Several things suggest though that Kuhnau was not impervious to new influences between 1705 and 1717. In the earlier work the musical form is almost entirely subservient to the textual form, resulting in a kaleidoscopic array of musical phrases, styles and moods. The later work shows more rounded musical forms, particularly of the da capo type and also more of the ‘modern’ secco recitative. Nevertheless, this does not mean that Kuhnau reciprocally gave less attention to the text: while the vivid textual patterning of Gott, sei mir gnädig follows directly eight verses from Psalm 51, the text of Ihr Himmel seems chosen with the musical divisions and da capos in mind.

Kuhnau’s contrapuntal proficiency comes as no surprise. The imitations, fugues and chorale-setting of Wie schön leuchtet der Morgenstern are to us almost a Lutheran stereotype (although chorale cantatas are surprisingly rare before Bach). What is absolutely winning about this music, though, is its remarkable lyricism and the immediately memorable thematic tags (usually treated as ritornellos, such as that opening Weicht ihr Sorgen aus dem Hertzen). This is a tendency of German church music in the two or three decades surrounding the turn of the century: an influence from opera, on the one hand, and the pietistic air on the other.

The motet Tristis est anima mea shows the preservation of the traditional church style (in keeping with the traditional Latin text); it is more conservative in texture but extremely expressive within the bounds of the motet style (for example, the chromatic scale for ‘ad mortem’). This piece, also performed by J S Bach, is not securely attributable to Kuhnau. However, it shows the work of a skilled and highly imaginative composer with considerable dramatic flair.

Kuhnau’s mastery of an astonishing array of styles and forms suggests a versatile and lively musical mind, something which belies his current reputation as the somewhat dull and pedantic predecessor of Bach.
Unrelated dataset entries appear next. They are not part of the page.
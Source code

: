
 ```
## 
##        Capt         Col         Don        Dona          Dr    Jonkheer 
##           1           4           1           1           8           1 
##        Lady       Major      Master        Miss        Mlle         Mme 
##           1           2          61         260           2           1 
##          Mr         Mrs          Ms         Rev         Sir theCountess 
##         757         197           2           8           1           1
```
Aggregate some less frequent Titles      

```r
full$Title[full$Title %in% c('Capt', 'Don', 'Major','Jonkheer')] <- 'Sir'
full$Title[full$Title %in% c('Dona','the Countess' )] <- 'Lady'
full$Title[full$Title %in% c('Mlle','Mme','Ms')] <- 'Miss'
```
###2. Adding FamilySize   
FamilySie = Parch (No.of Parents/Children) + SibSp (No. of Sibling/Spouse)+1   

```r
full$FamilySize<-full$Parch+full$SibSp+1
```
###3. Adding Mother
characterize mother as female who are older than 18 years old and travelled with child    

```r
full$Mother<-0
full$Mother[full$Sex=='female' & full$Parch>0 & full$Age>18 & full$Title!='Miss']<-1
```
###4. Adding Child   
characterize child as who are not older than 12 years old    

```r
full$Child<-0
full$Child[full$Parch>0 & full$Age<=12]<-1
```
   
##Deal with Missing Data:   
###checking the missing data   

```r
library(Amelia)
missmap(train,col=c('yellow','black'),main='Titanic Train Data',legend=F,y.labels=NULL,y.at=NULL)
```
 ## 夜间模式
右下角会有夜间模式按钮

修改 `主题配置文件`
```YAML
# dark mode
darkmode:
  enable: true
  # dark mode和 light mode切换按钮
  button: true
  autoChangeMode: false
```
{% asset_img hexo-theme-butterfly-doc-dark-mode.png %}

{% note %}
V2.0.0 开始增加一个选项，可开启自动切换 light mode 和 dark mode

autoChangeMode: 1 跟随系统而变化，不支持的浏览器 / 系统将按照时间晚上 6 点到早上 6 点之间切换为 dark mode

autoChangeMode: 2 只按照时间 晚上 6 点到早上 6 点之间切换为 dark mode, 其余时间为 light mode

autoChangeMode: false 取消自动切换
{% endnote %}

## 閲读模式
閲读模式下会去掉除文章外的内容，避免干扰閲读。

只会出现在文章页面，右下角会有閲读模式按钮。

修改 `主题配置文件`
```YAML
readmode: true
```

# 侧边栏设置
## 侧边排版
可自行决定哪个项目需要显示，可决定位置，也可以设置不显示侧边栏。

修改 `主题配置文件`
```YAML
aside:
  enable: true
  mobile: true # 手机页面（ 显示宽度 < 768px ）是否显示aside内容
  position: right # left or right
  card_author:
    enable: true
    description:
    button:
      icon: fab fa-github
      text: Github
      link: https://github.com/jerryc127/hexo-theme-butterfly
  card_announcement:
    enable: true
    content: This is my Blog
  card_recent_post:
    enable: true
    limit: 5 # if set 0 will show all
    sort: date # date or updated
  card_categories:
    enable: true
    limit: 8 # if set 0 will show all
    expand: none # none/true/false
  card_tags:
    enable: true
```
Indeed he shares with the latter the ability to assimilate a large number of influences and to forge new musical complexes. All these pieces are worthy of comparison with Bach’s Mühlhausen cantatas with their ‘wet ink’ immediacy. Moreover, the textual declamation and the fluid interchange between polyphony and homophony reveals something of Handel’s heritage too (Handel encountered Kuhnau as a student and borrowed from Kuhnau’s keyboard works in his own compositions). Indeed, just as Kuhnau is the most significant link between Schütz and Bach he might also be the only German composer who was of immediate influence on the development of both Bach and Handel.